**WHAT THE EXERCISE ASKS:**
Below are the entries; count the lines in them that contain the word "package" and give only the number.

Records contained in a dataset
*** Begin section ***

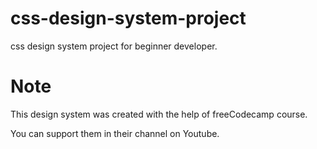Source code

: # css-design-system-project
css design system project for beginner developer. 

# Note 

This design system was created with the help of freeCodecamp course. 

You can support them in their channel on Youtube.
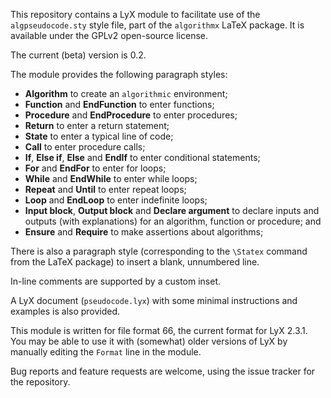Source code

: This repository contains a LyX module to facilitate use of the `algpseudocode.sty` style file, part of the `algorithmx` LaTeX package. It is available under the GPLv2 open-source license.

The current (beta) version is 0.2.

The module provides the following paragraph styles:

* __Algorithm__ to create an `algorithmic` environment;
* __Function__ and __EndFunction__ to enter functions;
* __Procedure__ and __EndProcedure__ to enter procedures;
* __Return__ to enter a return statement;
* __State__ to enter a typical line of code;
* __Call__ to enter procedure calls;
* __If__, __Else if__, __Else__ and __EndIf__ to enter conditional statements;
* __For__ and __EndFor__ to enter for loops;
* __While__ and __EndWhile__ to enter while loops;
* __Repeat__ and __Until__ to enter repeat loops;
* __Loop__ and __EndLoop__ to enter indefinite loops;
* __Input block__, __Output block__ and __Declare argument__ to declare inputs
and outputs (with explanations) for an algorithm, function or procedure; and
* __Ensure__ and __Require__ to make assertions about algorithms;

There is also a paragraph style (corresponding to the `\Statex` command from the LaTeX package) to insert a blank, unnumbered line.

In-line comments are supported by a custom inset.

A LyX document (`pseudocode.lyx`) with some minimal instructions and examples is also provided.

This module is written for file format 66, the current format for LyX 2.3.1. You may be able to use it with (somewhat) older versions of LyX by manually editing the `Format` line in the module.

Bug reports and feature requests are welcome, using the issue tracker for the repository.

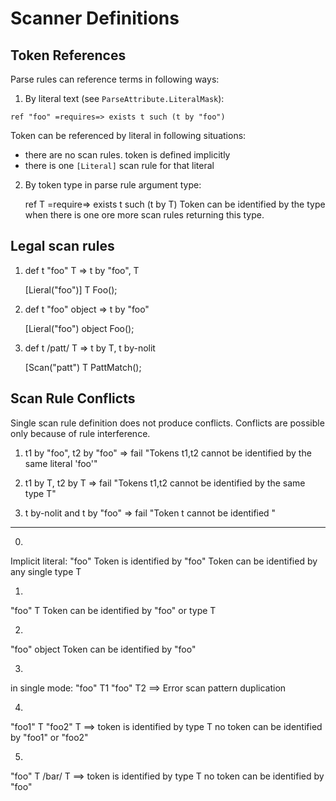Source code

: Scanner Definitions
===================

Token References
----------------

Parse rules can reference terms in following ways:

1) By literal text (see `ParseAttribute.LiteralMask`):

`ref "foo" =requires=> exists t such (t by "foo")`

Token can be referenced by literal in following situations:

- there are no scan rules. token is defined implicitly
- there is one `[Literal]` scan rule for that literal

2) By token type in parse rule argument type:

    ref T    =require=> exists t such (t by T)
    Token can be identified by the type when there is one ore more 
    scan rules returning this type.

Legal scan rules
----------------

1. def t "foo" T       => t by "foo", T

    [Lieral("foo")]
    T Foo();

2. def t "foo" object  => t by "foo"

    [Lieral("foo")
    object Foo();

3. def t /patt/ T      => t by T, t by-nolit

    [Scan("patt")
    T PattMatch();

Scan Rule Conflicts
-------------------

Single scan rule definition does not produce conflicts.
Conflicts are possible only because of rule interference.

 
1. t1 by "foo", t2 by "foo"
   => fail "Tokens t1,t2 cannot be identified by the same literal 'foo'"

2. t1 by T, t2 by T
   => fail "Tokens t1,t2 cannot be identified by the same type T"

3. t by-nolit and t by "foo"
   => fail "Token t cannot be identified "

-------------------------------------

0)
Implicit literal: "foo"
Token is identified by "foo"
Token can be identified by any single type T

1)
"foo" T
Token can be identified by "foo" or type T

2)
"foo" object
Token can be identified by "foo"

3)
in single mode:
"foo" T1
"foo" T2
==>
Error scan pattern duplication

4)
"foo1" T
"foo2" T
==>
token is identified by type T
no token can be identified by "foo1" or "foo2"

5)
"foo" T
/bar/ T
==>
token is identified by type T
no token can be identified by "foo"


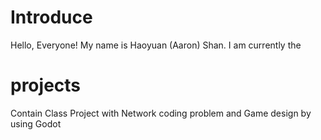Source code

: # Introduce

Hello, Everyone! My name is Haoyuan (Aaron) Shan. I am currently the 


# projects
Contain Class Project with Network coding problem and Game design by using Godot
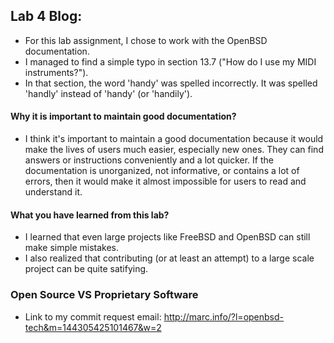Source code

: ## Lab 4 Blog:

* For this lab assignment, I chose to work with the OpenBSD documentation.
 * I managed to find a simple typo in section 13.7 ("How do I use my MIDI instruments?").
 * In that section, the word 'handy' was spelled incorrectly. It was spelled 'handly' instead of 'handy' (or 'handily').


#### Why it is important to maintain good documentation?
 * I think it's important to maintain a good documentation because it would make the lives of users much easier, especially new ones.  They can find answers or instructions conveniently and a lot quicker.  If the documentation is unorganized, not informative, or contains a lot of errors, then it would make it almost impossible for users to read and understand it.

#### What you have learned from this lab?
 * I learned that even large projects like FreeBSD and OpenBSD can still make simple mistakes.
 * I also realized that contributing (or at least an attempt) to a large scale project can be quite satifying.





### Open Source VS Proprietary Software

* Link to my commit request email: http://marc.info/?l=openbsd-tech&m=144305425101467&w=2
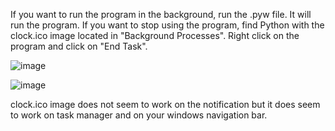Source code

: If you want to run the program in the background, run the .pyw file. It will run the program. If you want to stop using the program, find Python with the clock.ico image located in "Background Processes". Right click on the program and click on "End Task".

![image](https://user-images.githubusercontent.com/74930417/125172775-1ee09e80-e181-11eb-9284-5c70682443ce.png)

![image](https://user-images.githubusercontent.com/74930417/125172785-2b64f700-e181-11eb-88c2-97230e2f8f1a.png)

clock.ico image does not seem to work on the notification but it does seem to work on task manager and on your windows navigation bar.
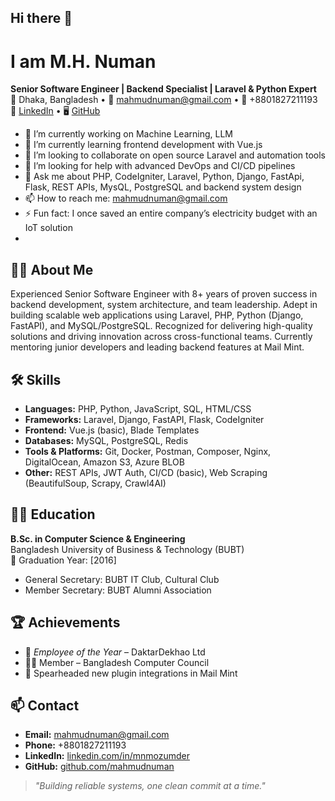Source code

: ## Hi there 👋
# I am M.H. Numan
**Senior Software Engineer | Backend Specialist | Laravel & Python Expert**  
📍 Dhaka, Bangladesh • 📧 [mahmudnuman@gmail.com](mailto:mahmudnuman@gmail.com) • 📱 +8801827211193  
🔗 [LinkedIn](https://www.linkedin.com/in/mnmozumder) • 🖥️ [GitHub](https://github.com/mahmudnuman)

- 🔭 I’m currently working on Machine Learning, LLM
- 🌱 I’m currently learning frontend development with Vue.js
- 👯 I’m looking to collaborate on open source Laravel and automation tools
- 🤔 I’m looking for help with advanced DevOps and CI/CD pipelines
- 💬 Ask me about PHP, CodeIgniter, Laravel, Python, Django, FastApi, Flask, REST APIs, MysQL, PostgreSQL and backend system design
- 📫 How to reach me: mahmudnuman@gmail.com
- ⚡ Fun fact: I once saved an entire company’s electricity budget with an IoT solution
- 
## 🧑‍💻 About Me
Experienced Senior Software Engineer with 8+ years of proven success in backend development, system architecture, and team leadership. Adept in building scalable web applications using Laravel, PHP, Python (Django, FastAPI), and MySQL/PostgreSQL. Recognized for delivering high-quality solutions and driving innovation across cross-functional teams. Currently mentoring junior developers and leading backend features at Mail Mint.



## 🛠️ Skills

- **Languages:** PHP, Python, JavaScript, SQL, HTML/CSS  
- **Frameworks:** Laravel, Django, FastAPI, Flask, CodeIgniter 
- **Frontend:** Vue.js (basic), Blade Templates  
- **Databases:** MySQL, PostgreSQL, Redis  
- **Tools & Platforms:** Git, Docker, Postman, Composer, Nginx, DigitalOcean, Amazon S3, Azure BLOB
- **Other:** REST APIs, JWT Auth, CI/CD (basic), Web Scraping (BeautifulSoup, Scrapy, Crawl4AI)

## 🧑‍🎓 Education

**B.Sc. in Computer Science & Engineering**  
Bangladesh University of Business & Technology (BUBT)  
📅 Graduation Year: [2016]  
- General Secretary: BUBT IT Club, Cultural Club  
- Member Secretary: BUBT Alumni Association


## 🏆 Achievements

- 🏅 *Employee of the Year* – DaktarDekhao Ltd  
- 🧑‍💻 Member – Bangladesh Computer Council  
- 🎯 Spearheaded new plugin integrations in Mail Mint  

## 📫 Contact
- **Email:** mahmudnuman@gmail.com  
- **Phone:** +8801827211193  
- **LinkedIn:** [linkedin.com/in/mnmozumder](https://linkedin.com/in/mnmozumder)  
- **GitHub:** [github.com/mahmudnuman](https://github.com/mahmudnuman)


> _"Building reliable systems, one clean commit at a time."_
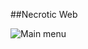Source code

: ##Necrotic Web


![Main menu]([https://github.com/your-username/repo-name/blob/main/images/screenshot.png](https://github.com/N0t-F0uNd-0res/NWeb/blob/main/main.jpg))
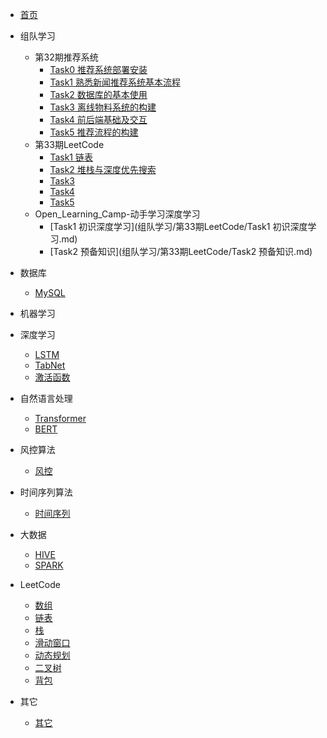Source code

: <!-- docs/_sidebar.md -->

* [首页](README)

* 组队学习
    * 第32期推荐系统
        * [Task0 推荐系统部署安装](组队学习/第32期推荐系统/Task0.md)
        * [Task1 熟悉新闻推荐系统基本流程](组队学习/第32期推荐系统/Task1.md)
        * [Task2 数据库的基本使用](组队学习/第32期推荐系统/Task2.md)
        * [Task3 离线物料系统的构建](组队学习/第32期推荐系统/Task3.md)
        * [Task4 前后端基础及交互](组队学习/第32期推荐系统/Task4.md)
        * [Task5 推荐流程的构建](组队学习/第32期推荐系统/Task5.md)
    * 第33期LeetCode
        * [Task1 链表](组队学习/第33期LeetCode/Task1.md)
        * [Task2 堆栈与深度优先搜索 ](组队学习/第33期LeetCode/Task2.md)
        * [Task3  ](组队学习/第33期LeetCode/Task3.md)
        * [Task4  ](组队学习/第33期LeetCode/Task4.md)
        * [Task5  ](组队学习/第33期LeetCode/Task5.md)
    * Open_Learning_Camp-动手学习深度学习
        * [Task1 初识深度学习](组队学习/第33期LeetCode/Task1 初识深度学习.md)
        * [Task2 预备知识](组队学习/第33期LeetCode/Task2 预备知识.md)
* 数据库 
    * [MySQL](学习/MySQL学习.md)

* 机器学习

* 深度学习
    * [LSTM](学习/RNN学习.md)
    * [TabNet](学习/TabNet学习.md)
    * [激活函数](学习/激活函数学习.md)

* 自然语言处理
    * [Transformer](学习/Transformer学习.md)
    * [BERT](学习/BERT学习.md)

* 风控算法
    * [风控](学习/风控相关学习.md)

* 时间序列算法
    * [时间序列](学习/时间序列学习.md)

* 大数据
    * [HIVE](学习/HIVE学习.md) 
    * [SPARK](学习/Spark学习.md)

* LeetCode
    * [数组](学习/LeetCode/数组.md)
    * [链表](学习/LeetCode/链表.md)
    * [栈](学习/LeetCode/栈.md)
    * [滑动窗口](学习/LeetCode/滑动窗口.md)
    * [动态规划](学习/LeetCode/动态规划.md)
    * [二叉树](学习/LeetCode/二叉树.md)
    * [背包](学习/LeetCode/背包.md)

* 其它 
    * [其它](学习)

    









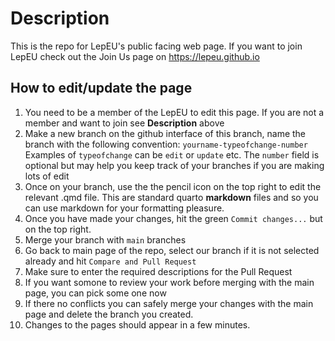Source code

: # Description

This is the repo for LepEU's public facing web page. If you want to join LepEU check out the Join Us page on https://lepeu.github.io


## How to edit/update the page

1. You need to be a member of the LepEU to edit this page. If you are not a member and want to join see **Description** above
2. Make a new branch on the github interface of this branch, name the branch with the following convention: `yourname-typeofchange-number`
   Examples of `typeofchange` can be `edit` or `update` etc. The `number` field is optional but may help you keep track of your branches if you are making lots of edit
3. Once on your branch, use the the pencil icon on the top right to edit the relevant .qmd file. This are standard quarto **markdown** files and so you can use markdown for your formatting pleasure.
4. Once you have made your changes, hit the green `Commit changes...` but on the top right.
5. Merge your branch with `main` branches
6. Go back to main page of the repo, select our branch if it is not selected already and hit `Compare and Pull Request`
7. Make sure to enter the required descriptions for the Pull Request
8. If you want somone to review your work before merging with the main page, you can pick some one now
9. If there no conflicts you can safely merge your changes with the main page and delete the branch you created.
10. Changes to the pages should appear in a few minutes.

*** End section ***

**TASK SOLUTION:**
2